Maverick Economist Alfred Kahn has a penchant for candor that is both refreshing and dangerous in Washington. When he said that there is the possibility of a “deep, deep depression” if inflation continues to soar, the President was furious. Kahn responded by purging the word depression from his vocabulary and instead using “banana.” So he now says: “We’re in danger of having the worst banana in 45 years.”
– Business: Yes, We Have No Bananas (http://www.time.com/time/magazine/article/0,9171,919922,00.html)
Words have power. That’s why an ad slogan is so persuasive. It’s why people polish speeches. It’s why society sometimes considers words taboo.
Sometimes, words are taboo for politically expedient reasons. Economist Alfred Kahn learned this when he felt forced to substitute the word “banana” for the word “depression”.
Other words become socially unacceptable because of the emotions or ideas they stir, so we have “the N-word”, “the L-word”, and words with only one letter about which I have no clue. (Look in the dictionary under N or L, and see how many words you have to choose from.)*
Now, apparently, we have a new “N”: word: Nazi. You can’t invoke the word “Nazi” (or, I suppose, Hitler, Goebbels or Himmler) even if you can draw a distinct historical parallel.
There’s an old saying: “Fool me once, shame on you. Fool me twice, shame on me.”

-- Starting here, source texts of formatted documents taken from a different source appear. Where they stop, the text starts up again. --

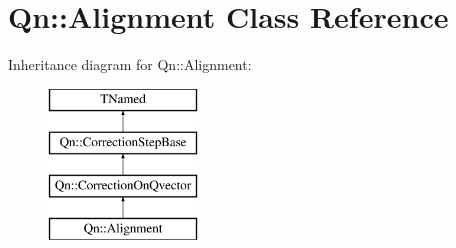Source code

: \hypertarget{classQn_1_1Alignment}{}\section{Qn\+:\+:Alignment Class Reference}
\label{classQn_1_1Alignment}
Inheritance diagram for Qn\+:\+:Alignment\+:\begin{figure}[H]
\begin{center}
\leavevmode
\includegraphics[height=4.000000cm]{classQn_1_1Alignment}
\end{center}
\end{figure}
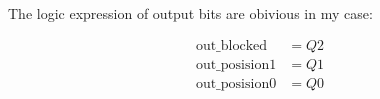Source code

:\begin{multicols}{2}
\begin{align*}
        \end{align*}
        \columnbreak
    \end{multicols}

\newpage

\noindent
The logic expression of output bits are obivious in my case:

\begin{align*}
    \text{out\_blocked} &=  Q2 \\
    \text{out\_posision1} &= Q1 \\
    \text{out\_posision0} &= Q0
\end{align*}


\newpage
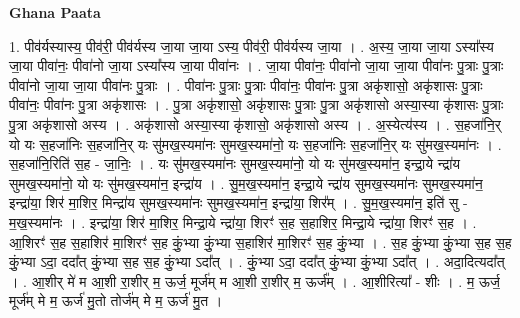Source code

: \documentclass[17pt]{extarticle}
\begin{document}
\textbf{Ghana Paata } \newline

1. पीव॑र्यस्यास्य॒ पीव॑री॒ पीव॑र्यस्य जा॒या जा॒या ऽस्य॒ पीव॑री॒ पीव॑र्यस्य जा॒या । . अ॒स्य॒ जा॒या जा॒या ऽस्या᳚स्य जा॒या पीवा॑नः॒ पीवा॑नो जा॒या ऽस्या᳚स्य जा॒या पीवा॑नः । . जा॒या पीवा॑नः॒ पीवा॑नो जा॒या जा॒या पीवा॑नः पु॒त्राः पु॒त्राः पीवा॑नो जा॒या जा॒या पीवा॑नः पु॒त्राः । . पीवा॑नः पु॒त्राः पु॒त्राः पीवा॑नः॒ पीवा॑नः पु॒त्रा अकृ॑शासो॒ अकृ॑शासः पु॒त्राः पीवा॑नः॒ पीवा॑नः पु॒त्रा अकृ॑शासः । . पु॒त्रा अकृ॑शासो॒ अकृ॑शासः पु॒त्राः पु॒त्रा अकृ॑शासो अस्या॒स्या कृ॑शासः पु॒त्राः पु॒त्रा अकृ॑शासो अस्य । . अकृ॑शासो अस्या॒स्या कृ॑शासो॒ अकृ॑शासो अस्य । . अ॒स्येत्य॑स्य । . स॒हजा॑नि॒र् यो यः स॒हजा॑निः स॒हजा॑नि॒र् यः सु॑मख॒स्यमा॑नः सुमख॒स्यमा॑नो॒ यः स॒हजा॑निः स॒हजा॑नि॒र् यः सु॑मख॒स्यमा॑नः । . स॒हजा॑नि॒रिति॑ स॒ह - जा॒निः॒ । . यः सु॑मख॒स्यमा॑नः सुमख॒स्यमा॑नो॒ यो यः सु॑मख॒स्यमा॑न॒ इन्द्रा॒ये न्द्रा॑य सुमख॒स्यमा॑नो॒ यो यः सु॑मख॒स्यमा॑न॒ इन्द्रा॑य । . सु॒म॒ख॒स्यमा॑न॒ इन्द्रा॒ये न्द्रा॑य सुमख॒स्यमा॑नः सुमख॒स्यमा॑न॒ इन्द्रा॑या॒ शिर॑ मा॒शिर॒ मिन्द्रा॑य सुमख॒स्यमा॑नः सुमख॒स्यमा॑न॒ इन्द्रा॑या॒ शिर᳚म् । . सु॒म॒ख॒स्यमा॑न॒ इति॑ सु - म॒ख॒स्यमा॑नः । . इन्द्रा॑या॒ शिर॑ मा॒शिर॒ मिन्द्रा॒ये न्द्रा॑या॒ शिरꣳ॑ स॒ह स॒हाशिर॒ मिन्द्रा॒ये न्द्रा॑या॒ शिरꣳ॑ स॒ह । . आ॒शिरꣳ॑ स॒ह स॒हाशिर॑ मा॒शिरꣳ॑ स॒ह कुं॒भ्या कुं॒भ्या स॒हाशिर॑ मा॒शिरꣳ॑ स॒ह कुं॒भ्या । . स॒ह कुं॒भ्या कुं॒भ्या स॒ह स॒ह कुं॒भ्या ऽदा॒ ददा᳚त् कुं॒भ्या स॒ह स॒ह कुं॒भ्या ऽदा᳚त् । . कुं॒भ्या ऽदा॒ ददा᳚त् कुं॒भ्या कुं॒भ्या ऽदा᳚त् । . अदा॒दित्यदा᳚त् । . आ॒शीर् मे॑ म आ॒शी रा॒शीर् म॒ ऊर्ज॒ मूर्ज॑म् म आ॒शी रा॒शीर् म॒ ऊर्ज᳚म् । . आ॒शीरित्या᳚ - शीः । . म॒ ऊर्ज॒ मूर्ज॑म् मे म॒ ऊर्ज॑ मु॒तो तोर्ज॑म् मे म॒ ऊर्ज॑ मु॒त । \newline
\end{document}
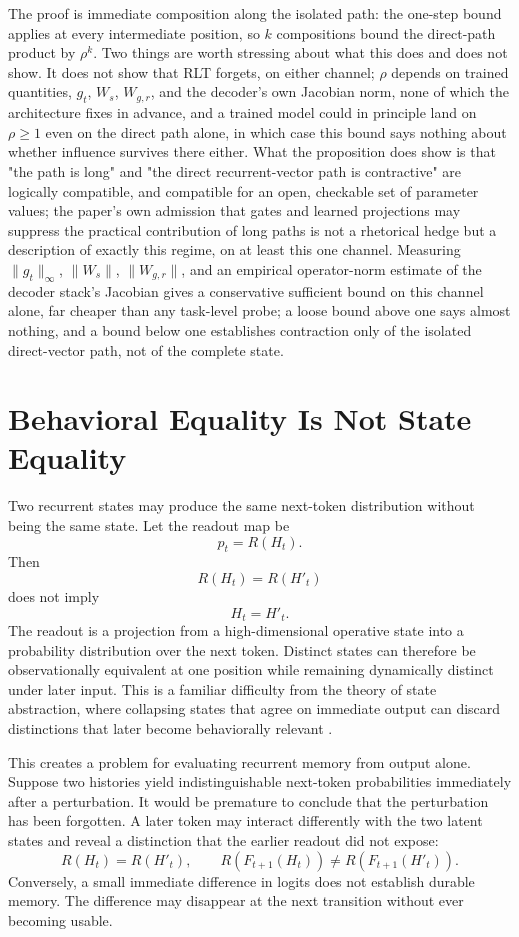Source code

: \documentclass[11pt]{article}
\begin{document}
The proof is immediate composition along the isolated path: the one-step bound applies at every intermediate position, so $k$ compositions bound the direct-path product by $\rho^k$. Two things are worth stressing about what this does and does not show. It does not show that RLT forgets, on either channel; $\rho$ depends on trained quantities, $g_t$, $W_s$, $W_{g,r}$, and the decoder's own Jacobian norm, none of which the architecture fixes in advance, and a trained model could in principle land on $\rho \ge 1$ even on the direct path alone, in which case this bound says nothing about whether influence survives there either. What the proposition does show is that "the path is long" and "the direct recurrent-vector path is contractive" are logically compatible, and compatible for an open, checkable set of parameter values; the paper's own admission that gates and learned projections may suppress the practical contribution of long paths is not a rhetorical hedge but a description of exactly this regime, on at least this one channel. Measuring $\|g_t\|_\infty$, $\|W_s\|$, $\|W_{g,r}\|$, and an empirical operator-norm estimate of the decoder stack's Jacobian gives a conservative sufficient bound on this channel alone, far cheaper than any task-level probe; a loose bound above one says almost nothing, and a bound below one establishes contraction only of the isolated direct-vector path, not of the complete state.

\section{Behavioral Equality Is Not State Equality}
\label{sec:behavioral-equality}

Two recurrent states may produce the same next-token distribution without being the same state. Let the readout map be
\[
p_t = R(H_t).
\]
Then
\[
R(H_t) = R(H'_t)
\]
does not imply
\[
H_t = H'_t.
\]
The readout is a projection from a high-dimensional operative state into a probability distribution over the next token. Distinct states can therefore be observationally equivalent at one position while remaining dynamically distinct under later input. This is a familiar difficulty from the theory of state abstraction, where collapsing states that agree on immediate output can discard distinctions that later become behaviorally relevant \cite{li2006abstraction}.

This creates a problem for evaluating recurrent memory from output alone. Suppose two histories yield indistinguishable next-token probabilities immediately after a perturbation. It would be premature to conclude that the perturbation has been forgotten. A later token may interact differently with the two latent states and reveal a distinction that the earlier readout did not expose:
\[
R(H_t) = R(H'_t),
\qquad
R(F_{t+1}(H_t)) \neq R(F_{t+1}(H'_t)).
\]
Conversely, a small immediate difference in logits does not establish durable memory. The difference may disappear at the next transition without ever becoming usable.
\end{document}

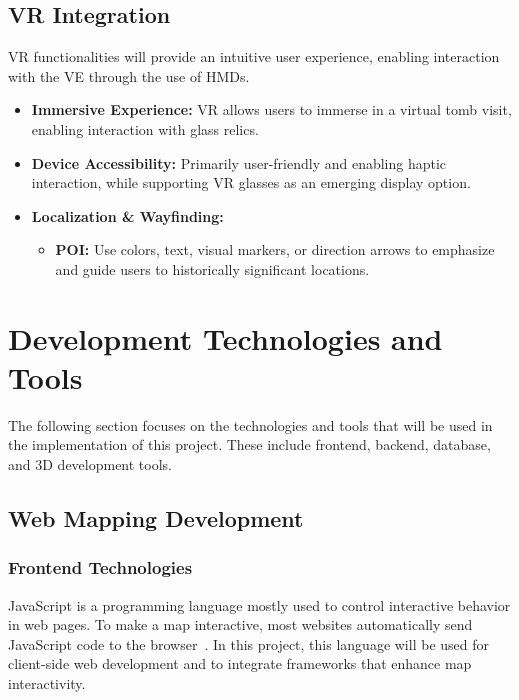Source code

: \subsection*{\gls{VR} Integration}
\gls{VR} functionalities will provide an intuitive user experience, enabling interaction with the \gls{VE} through the use of \glspl{HMD}.
\begin{itemize}
    \item \textbf{Immersive Experience:} \gls{VR} allows users to immerse in a virtual tomb visit, enabling interaction with glass relics.
    \item \textbf{Device Accessibility:} Primarily user-friendly and enabling haptic interaction, while supporting \gls{VR} glasses as an emerging display option.
    \item \textbf{Localization \& Wayfinding:} 
    \begin{itemize}
        \item \textbf{\gls{POI}:} Use colors, text, visual markers, or direction arrows to emphasize and guide users to historically significant locations.
    \end{itemize}
\end{itemize}

\section{Development Technologies and Tools}
\label{sec:technologies}

The following section focuses on the technologies and tools that will be used in the implementation of this project. These include frontend, backend, database, and \gls{3D} development tools.

\subsection{Web Mapping Development}

\subsubsection{Frontend Technologies}
\label{sec:frontend}

JavaScript is a programming language mostly used to control interactive behavior in web
pages. To make a map interactive, most websites automatically send JavaScript code to the browser~\cite{ajayi2024utilizing}. In this project, this language will be used for client-side web development and to integrate frameworks that enhance map interactivity.

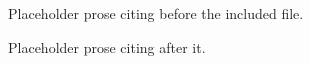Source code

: \documentclass{article}
\begin{document}
Placeholder prose citing \citep{roe2020} before the included file.


Placeholder prose citing \citet{vale2016} after it.



\end{document}
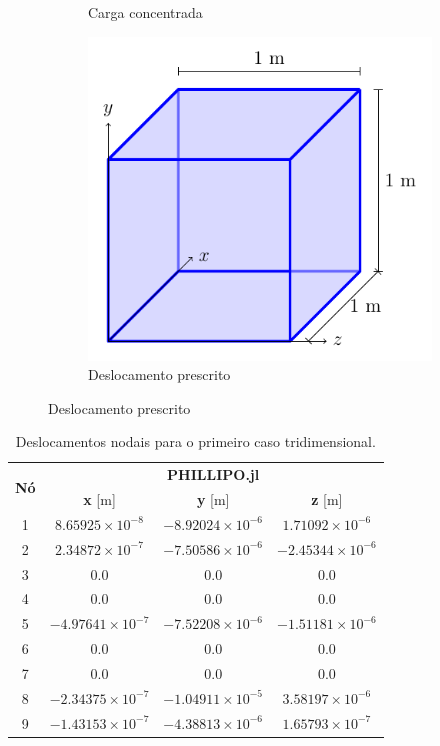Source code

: \begin{figure}
\begin{subfigure}[b]{0.45\textwidth}
        \caption{Carga concentrada}
        \label{fig:verificacao_cubo_4}
    \end{subfigure}
    \begin{subfigure}[b]{0.45\textwidth}
        \centering
        \includegraphics[page=5]{Figuras/verificacao_cubo.pdf}
        \caption{Deslocamento prescrito}
        \label{fig:verificacao_cubo_5}
    \end{subfigure}
\end{figure}

\begin{table}
    \centering
    \caption{Deslocamentos nodais para o primeiro caso tridimensional.}
    \begin{tabular}{c | c c c }
        \toprule
        \multirow{2}{*}{\textbf{Nó}} & \multicolumn{3}{c}{\textbf{PHILLIPO.jl}}  \\
                                     & \textbf{x} [m] & \textbf{y} [m] & \textbf{z} [m]\\                            
        \midrule
        1 & $8.65925 \times 10^{-8}$ & $-8.92024 \times 10^{-6}$ & $1.71092 \times 10^{-6}$ \\
        2 & $2.34872 \times 10^{-7}$ & $-7.50586 \times 10^{-6}$ & $-2.45344 \times 10^{-6}$ \\
        3 & 0.0 & 0.0 & 0.0 \\
        4 & 0.0 & 0.0 & 0.0 \\
        5 & $-4.97641 \times 10^{-7}$ & $-7.52208 \times 10^{-6}$ & $-1.51181 \times 10^{-6}$ \\
        6 & 0.0 & 0.0 & 0.0 \\
        7 & 0.0 & 0.0 & 0.0 \\
        8 & $-2.34375\times 10^{-7}$ & $-1.04911 \times 10^{-5}$ & $3.58197 \times 10^{-6}$ \\
        9 & $-1.43153 \times 10^{-7}$ & $-4.38813 \times 10^{-6}$ & $1.65793 \times 10^{-7}$ \\
        \bottomrule
    \end{tabular}
    \label{tab:verificacao_cubo_1_deslocamentos}
\end{table}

I have my own version of this. “The first time you tell a lie, it might be an honest mistake. If you are so informed and continue to speak the same lie over and over again, it’s not a mistake. It’s simply a lie.”
Rep. Steve Cohen of Memphis, Tennessee tried to make this point in a floor speech on January 18th and has been roundly criticized for making the analogy that Republicans’ chronic strategic of lying about “Obamacare” is akin to the “Big Lie” technique used by the Nazis, to wit:
Nazi propaganda chief Joseph Goebbels explained his strategy like this:
“If you tell a lie big enough and keep repeating it, people will eventually come to believe it. The lie can be maintained only for such time as the State can shield the people from the political, economic and/or military consequences of the lie. It thus becomes vitally important for the State to use all of its powers to repress dissent, for the truth is the mortal enemy of the lie, and thus by extension, the truth is the greatest enemy of the State.”
— From “Glenn Beck is fearful for America. And he’s right to be.” (9/2/10)
Rep. Cohen probably went an analogy too far when he brought “blood libel” into it, ala Palin, but that doesn’t make him wrong. (You can hear his excerpted speech for yourself here.)
What should you call it when an opponent argues against your policies not with honest points of dispute, but with lies and distortions and strawmen? Basically, making stuff up? And then they repeat it over and over and over, even after they’ve been told or heard many, many times that they are in error in their statements?
“If you tell a lie big enough and keep repeating it, people will eventually come to believe it.”
But it seems that you can’t call it “the Big Lie”. You can’t reference Goebbels or Nazi propaganda. So what do you do to point it out?
Maybe we should take a page out of Alfred Kahn’s book: “The Republicans are now following the ‘N’-word’s strategy against ObamaCare. They are telling Big Bananas over and over, with the intention that the American public should eventually come to believe them.”
Or maybe just call what it actually is: Goebbels-like propaganda.
*Note: This commentary should in no way be taken as my condoning use of the more-commonly-understood “N”-word, which I find disgusting regardless of who uses it.